(Stored items from a collection)
**********
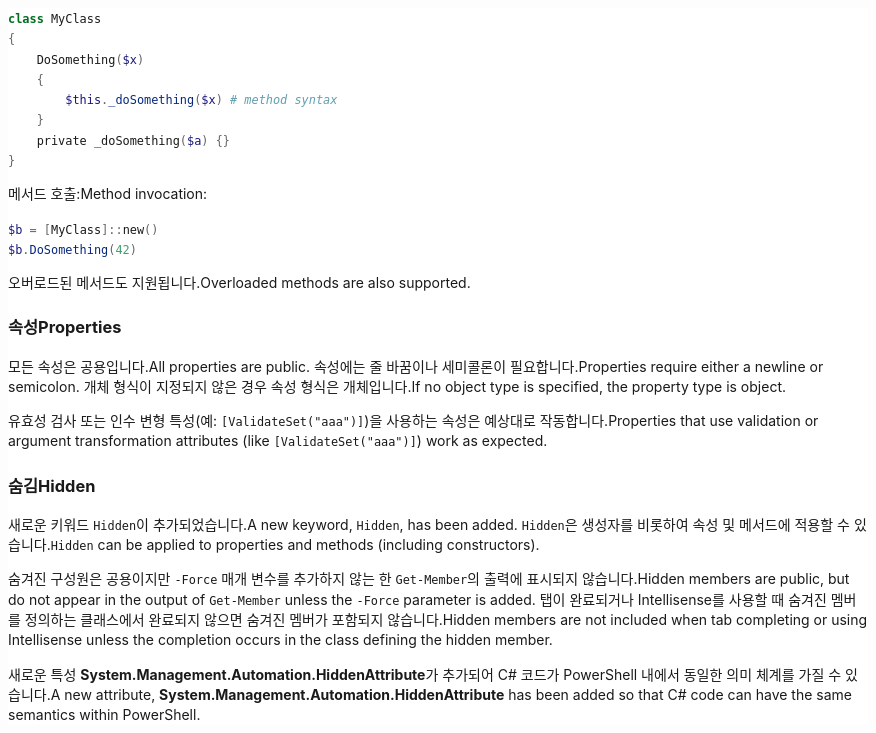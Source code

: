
 ```powershell
class MyClass
{
    DoSomething($x)
    {
        $this._doSomething($x) # method syntax
    }
    private _doSomething($a) {}
}
```

<span data-ttu-id="20e2b-184">메서드 호출:</span><span class="sxs-lookup"><span data-stu-id="20e2b-184">Method invocation:</span></span>

```powershell
$b = [MyClass]::new()
$b.DoSomething(42)
```

<span data-ttu-id="20e2b-185">오버로드된 메서드도 지원됩니다.</span><span class="sxs-lookup"><span data-stu-id="20e2b-185">Overloaded methods are also supported.</span></span>

### <a name="properties"></a><span data-ttu-id="20e2b-186">속성</span><span class="sxs-lookup"><span data-stu-id="20e2b-186">Properties</span></span>

<span data-ttu-id="20e2b-187">모든 속성은 공용입니다.</span><span class="sxs-lookup"><span data-stu-id="20e2b-187">All properties are public.</span></span> <span data-ttu-id="20e2b-188">속성에는 줄 바꿈이나 세미콜론이 필요합니다.</span><span class="sxs-lookup"><span data-stu-id="20e2b-188">Properties require either a newline or semicolon.</span></span> <span data-ttu-id="20e2b-189">개체 형식이 지정되지 않은 경우 속성 형식은 개체입니다.</span><span class="sxs-lookup"><span data-stu-id="20e2b-189">If no object type is specified, the property type is object.</span></span>

<span data-ttu-id="20e2b-190">유효성 검사 또는 인수 변형 특성(예: `[ValidateSet("aaa")]`)을 사용하는 속성은 예상대로 작동합니다.</span><span class="sxs-lookup"><span data-stu-id="20e2b-190">Properties that use validation or argument transformation attributes (like `[ValidateSet("aaa")]`) work as expected.</span></span>

### <a name="hidden"></a><span data-ttu-id="20e2b-191">숨김</span><span class="sxs-lookup"><span data-stu-id="20e2b-191">Hidden</span></span>

<span data-ttu-id="20e2b-192">새로운 키워드 `Hidden`이 추가되었습니다.</span><span class="sxs-lookup"><span data-stu-id="20e2b-192">A new keyword, `Hidden`, has been added.</span></span> <span data-ttu-id="20e2b-193">`Hidden`은 생성자를 비롯하여 속성 및 메서드에 적용할 수 있습니다.</span><span class="sxs-lookup"><span data-stu-id="20e2b-193">`Hidden` can be applied to properties and methods (including constructors).</span></span>

<span data-ttu-id="20e2b-194">숨겨진 구성원은 공용이지만 `-Force` 매개 변수를 추가하지 않는 한 `Get-Member`의 출력에 표시되지 않습니다.</span><span class="sxs-lookup"><span data-stu-id="20e2b-194">Hidden members are public, but do not appear in the output of `Get-Member` unless the `-Force` parameter is added.</span></span> <span data-ttu-id="20e2b-195">탭이 완료되거나 Intellisense를 사용할 때 숨겨진 멤버를 정의하는 클래스에서 완료되지 않으면 숨겨진 멤버가 포함되지 않습니다.</span><span class="sxs-lookup"><span data-stu-id="20e2b-195">Hidden members are not included when tab completing or using Intellisense unless the completion occurs in the class defining the hidden member.</span></span>

<span data-ttu-id="20e2b-196">새로운 특성 **System.Management.Automation.HiddenAttribute**가 추가되어 C\# 코드가 PowerShell 내에서 동일한 의미 체계를 가질 수 있습니다.</span><span class="sxs-lookup"><span data-stu-id="20e2b-196">A new attribute, **System.Management.Automation.HiddenAttribute** has been added so that C\# code can have the same semantics within PowerShell.</span></span>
**********
**Aim of the exercise**
Find all lines holding the word "name" in the records above and copy them.

**Task answer**
### <a name="properties"></a><span data-ttu-id="20e2b-186">속성</span><span class="sxs-lookup"><span data-stu-id="20e2b-186">Properties</span></span>
### <a name="hidden"></a><span data-ttu-id="20e2b-191">숨김</span><span class="sxs-lookup"><span data-stu-id="20e2b-191">Hidden</span></span>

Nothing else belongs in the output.